═════ Supplied information ═════

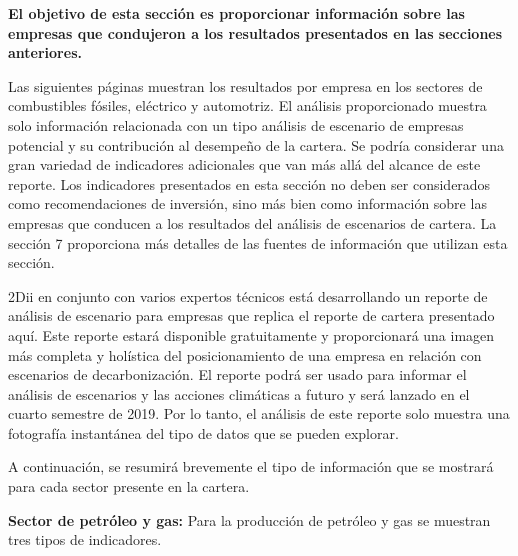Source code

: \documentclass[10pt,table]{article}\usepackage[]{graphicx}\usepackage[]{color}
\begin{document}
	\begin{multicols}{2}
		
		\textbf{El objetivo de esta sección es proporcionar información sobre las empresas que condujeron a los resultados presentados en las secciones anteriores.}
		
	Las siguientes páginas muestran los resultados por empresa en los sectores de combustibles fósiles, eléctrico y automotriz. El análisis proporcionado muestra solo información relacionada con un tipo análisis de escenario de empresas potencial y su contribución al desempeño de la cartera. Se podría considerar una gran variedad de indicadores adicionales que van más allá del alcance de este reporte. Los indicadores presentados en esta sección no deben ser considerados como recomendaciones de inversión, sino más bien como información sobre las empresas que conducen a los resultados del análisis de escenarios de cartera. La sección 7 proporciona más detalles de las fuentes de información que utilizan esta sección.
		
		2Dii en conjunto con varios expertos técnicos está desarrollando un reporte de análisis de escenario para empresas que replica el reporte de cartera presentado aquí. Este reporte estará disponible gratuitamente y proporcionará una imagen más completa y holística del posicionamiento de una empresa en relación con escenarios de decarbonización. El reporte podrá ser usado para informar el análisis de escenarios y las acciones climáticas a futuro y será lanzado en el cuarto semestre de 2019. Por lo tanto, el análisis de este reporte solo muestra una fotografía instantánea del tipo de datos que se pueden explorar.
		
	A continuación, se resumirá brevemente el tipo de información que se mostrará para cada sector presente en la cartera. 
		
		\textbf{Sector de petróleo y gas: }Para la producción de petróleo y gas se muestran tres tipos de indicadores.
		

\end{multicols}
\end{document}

═════

- Exercise details:
Return every entry above word for word, leaving pictures out.

- Answer below:
Source code

: \documentclass[10pt,table]{article}\usepackage[]{graphicx}\usepackage[]{color}
\begin{document}
	\begin{multicols}{2}
		
		\textbf{El objetivo de esta sección es proporcionar información sobre las empresas que condujeron a los resultados presentados en las secciones anteriores.}
		
	Las siguientes páginas muestran los resultados por empresa en los sectores de combustibles fósiles, eléctrico y automotriz. El análisis proporcionado muestra solo información relacionada con un tipo análisis de escenario de empresas potencial y su contribución al desempeño de la cartera. Se podría considerar una gran variedad de indicadores adicionales que van más allá del alcance de este reporte. Los indicadores presentados en esta sección no deben ser considerados como recomendaciones de inversión, sino más bien como información sobre las empresas que conducen a los resultados del análisis de escenarios de cartera. La sección 7 proporciona más detalles de las fuentes de información que utilizan esta sección.
		
		2Dii en conjunto con varios expertos técnicos está desarrollando un reporte de análisis de escenario para empresas que replica el reporte de cartera presentado aquí. Este reporte estará disponible gratuitamente y proporcionará una imagen más completa y holística del posicionamiento de una empresa en relación con escenarios de decarbonización. El reporte podrá ser usado para informar el análisis de escenarios y las acciones climáticas a futuro y será lanzado en el cuarto semestre de 2019. Por lo tanto, el análisis de este reporte solo muestra una fotografía instantánea del tipo de datos que se pueden explorar.
		
	A continuación, se resumirá brevemente el tipo de información que se mostrará para cada sector presente en la cartera. 
		
		\textbf{Sector de petróleo y gas: }Para la producción de petróleo y gas se muestran tres tipos de indicadores.
		

\end{multicols}
\end{document}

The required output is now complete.